I do think Marina is an artist with a very different relation to the public than most. Call it “the Santa Claus factor”, an overly-familiar attitude towards certain individuals whom we feel we already know through their semi-mythical status.¹ There’s a reason why we call her Marina, and a reason that the “documentation” (if we want to call it that) of The Artist is Present (2010) features two video grids of people’s faces as they gaze, fidget, cry, act out, or vamp it up while sitting across from Abramović. In a way, I’d love to see the Marina that her fans see; it seems more generous than the other two filters that the show gives us to view her work, namely the historical Abramović in photographic and video documentation, and the ersatz theme park constructed out of newly minted props, tableaus, and re-enactments. Somehow this latter category even encompasses her actual recent work, such as Four Crosses (2019) or Five Stages of Maya Dance (2013/2016), large sculptural works which invoke spiritual traditions but contain nothing other than her own image: the Marina Abramović (Longevity) Method stripped down to its core equation. For me these are really the nadir of the show.

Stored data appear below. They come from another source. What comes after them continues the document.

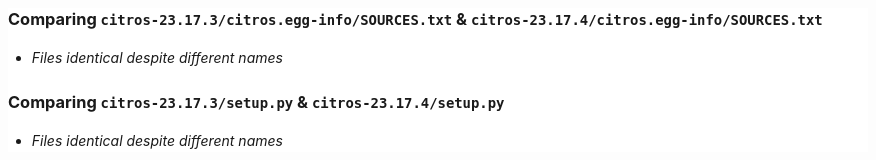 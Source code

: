 ### Comparing `citros-23.17.3/citros.egg-info/SOURCES.txt` & `citros-23.17.4/citros.egg-info/SOURCES.txt`

 * *Files identical despite different names*

### Comparing `citros-23.17.3/setup.py` & `citros-23.17.4/setup.py`

 * *Files identical despite different names*

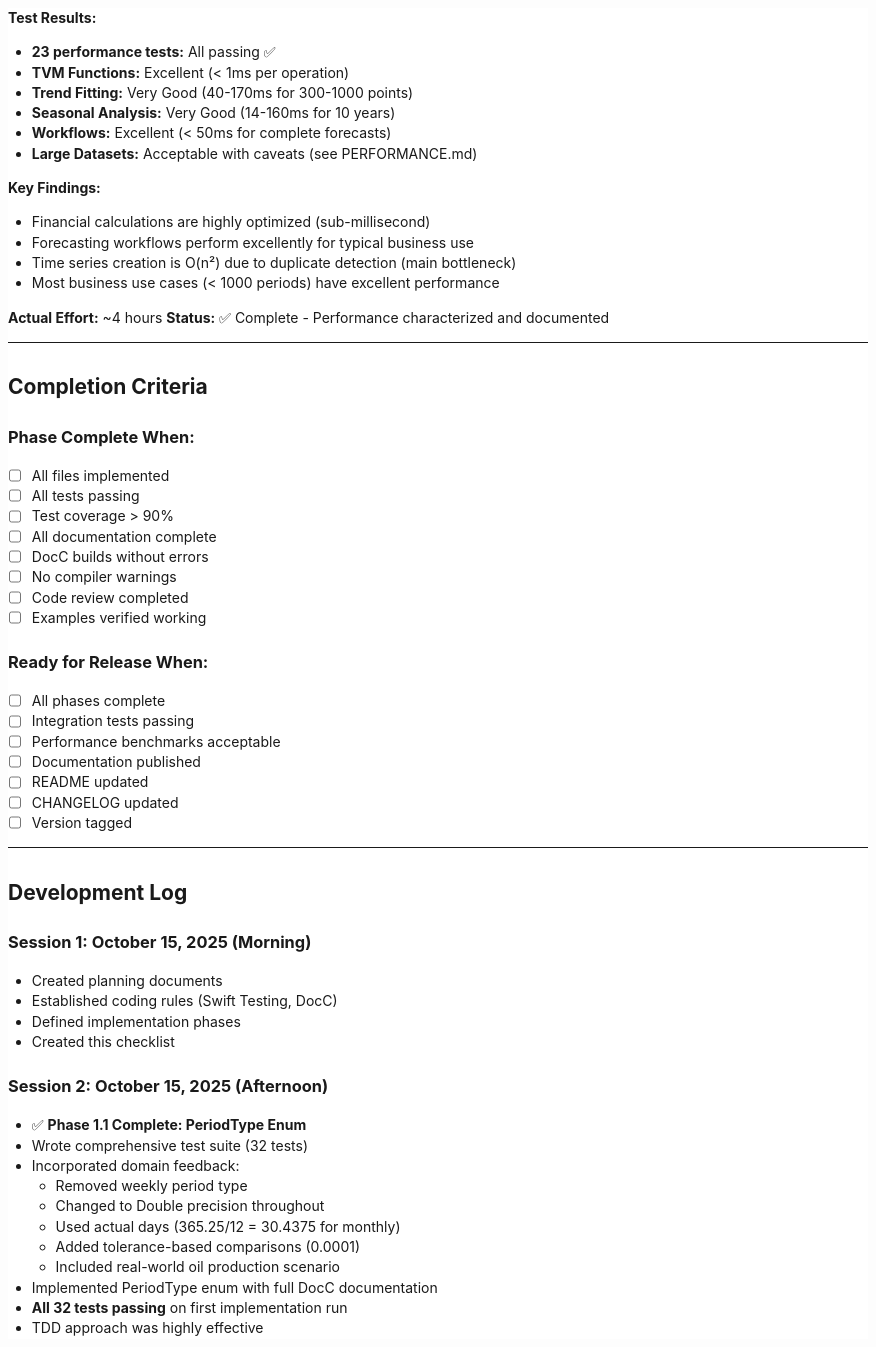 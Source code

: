**Test Results:**
- **23 performance tests:** All passing ✅
- **TVM Functions:** Excellent (< 1ms per operation)
- **Trend Fitting:** Very Good (40-170ms for 300-1000 points)
- **Seasonal Analysis:** Very Good (14-160ms for 10 years)
- **Workflows:** Excellent (< 50ms for complete forecasts)
- **Large Datasets:** Acceptable with caveats (see PERFORMANCE.md)

**Key Findings:**
- Financial calculations are highly optimized (sub-millisecond)
- Forecasting workflows perform excellently for typical business use
- Time series creation is O(n²) due to duplicate detection (main bottleneck)
- Most business use cases (< 1000 periods) have excellent performance

**Actual Effort:** ~4 hours
**Status:** ✅ Complete - Performance characterized and documented

---

## Completion Criteria

### Phase Complete When:
- [ ] All files implemented
- [ ] All tests passing
- [ ] Test coverage > 90%
- [ ] All documentation complete
- [ ] DocC builds without errors
- [ ] No compiler warnings
- [ ] Code review completed
- [ ] Examples verified working

### Ready for Release When:
- [ ] All phases complete
- [ ] Integration tests passing
- [ ] Performance benchmarks acceptable
- [ ] Documentation published
- [ ] README updated
- [ ] CHANGELOG updated
- [ ] Version tagged

---

## Development Log

### Session 1: October 15, 2025 (Morning)
- Created planning documents
- Established coding rules (Swift Testing, DocC)
- Defined implementation phases
- Created this checklist

### Session 2: October 15, 2025 (Afternoon)
- ✅ **Phase 1.1 Complete: PeriodType Enum**
- Wrote comprehensive test suite (32 tests)
- Incorporated domain feedback:
  - Removed weekly period type
  - Changed to Double precision throughout
  - Used actual days (365.25/12 = 30.4375 for monthly)
  - Added tolerance-based comparisons (0.0001)
  - Included real-world oil production scenario
- Implemented PeriodType enum with full DocC documentation
- **All 32 tests passing** on first implementation run
- TDD approach was highly effective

Annie: Abramović’s celebrity or mass appeal is also a necessary part of what she credits as the mainstreaming of performance art and perhaps that’s doubly the case at the Stedelijk, which must establish her superstar bonafides at the same time that it plays up her self-mythologized artistic beginnings in the scrappy Amsterdam of the 1970s. Of course, both of these things can be true, though the narrative of Marina’s ascent from the margins of new performance practice to the canonization of her method (and brand) is well-trodden, and I would argue not very compelling as a result. In an interview with Dutch public television about the exhibition, the Stedelijk director Rein Wolfs together with Abramović rehearsed the same historiography (or hagiography), which starts and ends with her iconic status as the “grande dame” of performance art.² The Stedelijk plays the role here of curator, historian, and indeed hype man, identifying the ways in which Abramović imbued performance art with essential qualities like trust, endurance, and strength (mental more so than physical), while also gushing over viral moments from her career, such as when Ulay sat down in front of Marina during The Artist is Present, provoking her to break her weeks-long glassy veneer. And yet despite the dominance of the retrospective to Abramović’s current practice, the artist herself regularly dispenses vague bromides like “don’t have nostalgia; we only live in present and in future.”³ Isabelle, we had been in the exhibition for about fifteen minutes and were looking at what we agreed was Marina’s best work: a live performance and multi-channel video in which her parents sat in the corner and watched her scrub the meat off a pile of bones (Balkan Baroque, 1997). And then you said: “Marina occupies all opposites.”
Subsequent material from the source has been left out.